Однако же нас, имеющих возможность видеть следы стольких революций, более всего поражает тот факт, что у наших предков не было даже самого понятия насильственной революции. О ней не только не говорили, но даже не имели представления. Небольшие потрясения, испытываемые наиболее устойчивыми в политическом отношении обществами благодаря общественной свободе, постоянно напоминают гражданам о возможности серьезных переворотов и поддерживают общественное благоразумие и бдительность. Но во французском обществе XVIII века, стоящем на краю пропасти, ничто не предупреждало о грядущей катастрофе.

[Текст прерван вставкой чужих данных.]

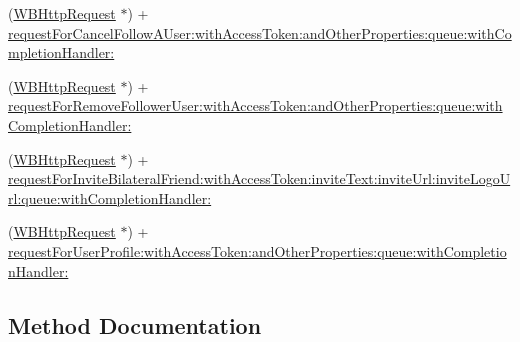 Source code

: \begin{DoxyCompactItemize}
\item 
(\mbox{\hyperlink{interface_w_b_http_request}{W\+B\+Http\+Request}} $\ast$) + \mbox{\hyperlink{category_w_b_http_request_07_weibo_user_08_a0a601918d65f1776f99882facc1349e3}{request\+For\+Cancel\+Follow\+A\+User\+:with\+Access\+Token\+:and\+Other\+Properties\+:queue\+:with\+Completion\+Handler\+:}}
\item 
(\mbox{\hyperlink{interface_w_b_http_request}{W\+B\+Http\+Request}} $\ast$) + \mbox{\hyperlink{category_w_b_http_request_07_weibo_user_08_abb1e37b606f28ab890279b1ce62de963}{request\+For\+Remove\+Follower\+User\+:with\+Access\+Token\+:and\+Other\+Properties\+:queue\+:with\+Completion\+Handler\+:}}
\item 
(\mbox{\hyperlink{interface_w_b_http_request}{W\+B\+Http\+Request}} $\ast$) + \mbox{\hyperlink{category_w_b_http_request_07_weibo_user_08_a82d133ab6df8bbd0b61a6bbdd56fa499}{request\+For\+Invite\+Bilateral\+Friend\+:with\+Access\+Token\+:invite\+Text\+:invite\+Url\+:invite\+Logo\+Url\+:queue\+:with\+Completion\+Handler\+:}}
\item 
(\mbox{\hyperlink{interface_w_b_http_request}{W\+B\+Http\+Request}} $\ast$) + \mbox{\hyperlink{category_w_b_http_request_07_weibo_user_08_ac5c54cd942ec3972dce639a4a299d812}{request\+For\+User\+Profile\+:with\+Access\+Token\+:and\+Other\+Properties\+:queue\+:with\+Completion\+Handler\+:}}
\end{DoxyCompactItemize}


\subsection{Method Documentation}
\mbox{\label{category_w_b_http_request_07_weibo_user_08_a158110b5d079d1ddd7baae029a8a36fb}} 
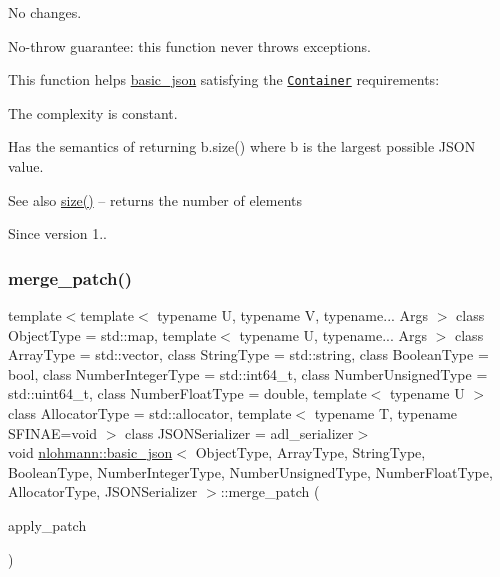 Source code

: No changes.

No-\/throw guarantee\+: this function never throws exceptions.

This function helps {\ttfamily \mbox{\hyperlink{classnlohmann_1_1basic__json}{basic\+\_\+json}}} satisfying the \href{https://en.cppreference.com/w/cpp/named_req/Container}{\tt Container} requirements\+:
\begin{DoxyItemize}
\item The complexity is constant.
\item Has the semantics of returning {\ttfamily b.\+size()} where {\ttfamily b} is the largest possible J\+S\+ON value.
\end{DoxyItemize}

\begin{DoxySeeAlso}{See also}
\mbox{\hyperlink{classnlohmann_1_1basic__json_a25e27ad0c6d53c01871c5485e1f75b96}{size()}} -- returns the number of elements
\end{DoxySeeAlso}
\begin{DoxySince}{Since}
version 1.. 
\end{DoxySince}
\mbox{\label{classnlohmann_1_1basic__json_a7c43ed2a3004c1fa9543913f37b9fca9}} 
\subsubsection{\texorpdfstring{merge\+\_\+patch()}{merge\_patch()}}
{\footnotesize\ttfamily template$<$template$<$ typename U, typename V, typename... Args $>$ class Object\+Type = std\+::map, template$<$ typename U, typename... Args $>$ class Array\+Type = std\+::vector, class String\+Type  = std\+::string, class Boolean\+Type  = bool, class Number\+Integer\+Type  = std\+::int64\+\_\+t, class Number\+Unsigned\+Type  = std\+::uint64\+\_\+t, class Number\+Float\+Type  = double, template$<$ typename U $>$ class Allocator\+Type = std\+::allocator, template$<$ typename T, typename S\+F\+I\+N\+A\+E=void $>$ class J\+S\+O\+N\+Serializer = adl\+\_\+serializer$>$ \\
void \mbox{\hyperlink{classnlohmann_1_1basic__json}{nlohmann\+::basic\+\_\+json}}$<$ Object\+Type, Array\+Type, String\+Type, Boolean\+Type, Number\+Integer\+Type, Number\+Unsigned\+Type, Number\+Float\+Type, Allocator\+Type, J\+S\+O\+N\+Serializer $>$\+::merge\+\_\+patch (\begin{DoxyParamCaption}\item[{const \mbox{\hyperlink{classnlohmann_1_1basic__json}{basic\+\_\+json}}$<$ Object\+Type, Array\+Type, String\+Type, Boolean\+Type, Number\+Integer\+Type, Number\+Unsigned\+Type, Number\+Float\+Type, Allocator\+Type, J\+S\+O\+N\+Serializer $>$ \&}]{apply\+\_\+patch }\end{DoxyParamCaption})\hspace{0.3cm}{\ttfamily [inline]}}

Я внимательно прочел наказы, составленными всеми тремя сословиями накануне Генеральных Штатов 1789 г. Я говорю о трех сословиях, имея в виду дворянство и духовенство, равно как и третье сословие. Я отмечаю, что одни требуют изменения какого-то закона, другие - некоего обычая. Я довожу до конца эту громадную работу и, когда мне удается собрать воедино все отдельные пожелания, с чувством, близким к ужасу, осознаю, что все они сводятся к одновременному и полному уничтожению всех законов и обычаев, действующих в стране. И тотчас же я понимаю, что надвигается самая обширная и опасная из всех революций, какие только знал мир. Те же, кому предстояло стать ее жертвой, ничего о ней не знали. Они полагали, что всесторонняя и внезапная трансформация столь сложного и столь старого общества может пройти без (< стр.116) потрясений при содействии одного лишь разума. Несчастные! Они забыли истину, высказанную четыреста лет назад их предками наивным, но очень выразительным языком того времени: "Par reqierre de trop grande francyise et libertes chet-on en trop grand servage" ("стремление к слишком большим вольностям ведет лишь к слишком тяжелому рабству").
ПРИМЕЧАНИЯ АВТОРА
1. (к стр.98) Среди множества примеров, подтверждающих вышесказанное, я могу привести следующий. Крупнейшие имения Майенского округа были отданы на откуп главным откупщикам, которые пересдали их мелким беднякам арендаторам, не имевшим ровно ничего, так что их приходилось снабжать всем вплоть до самой необходимой домашней утвари. Понятно, что откупщики не щадили арендаторов или должников прежнего феодального владельца, чье место они заняли, в силу чего феодальные отношения, создаваемые этими откупщиками, могли принимать более жесткие формы, чем в Средние века.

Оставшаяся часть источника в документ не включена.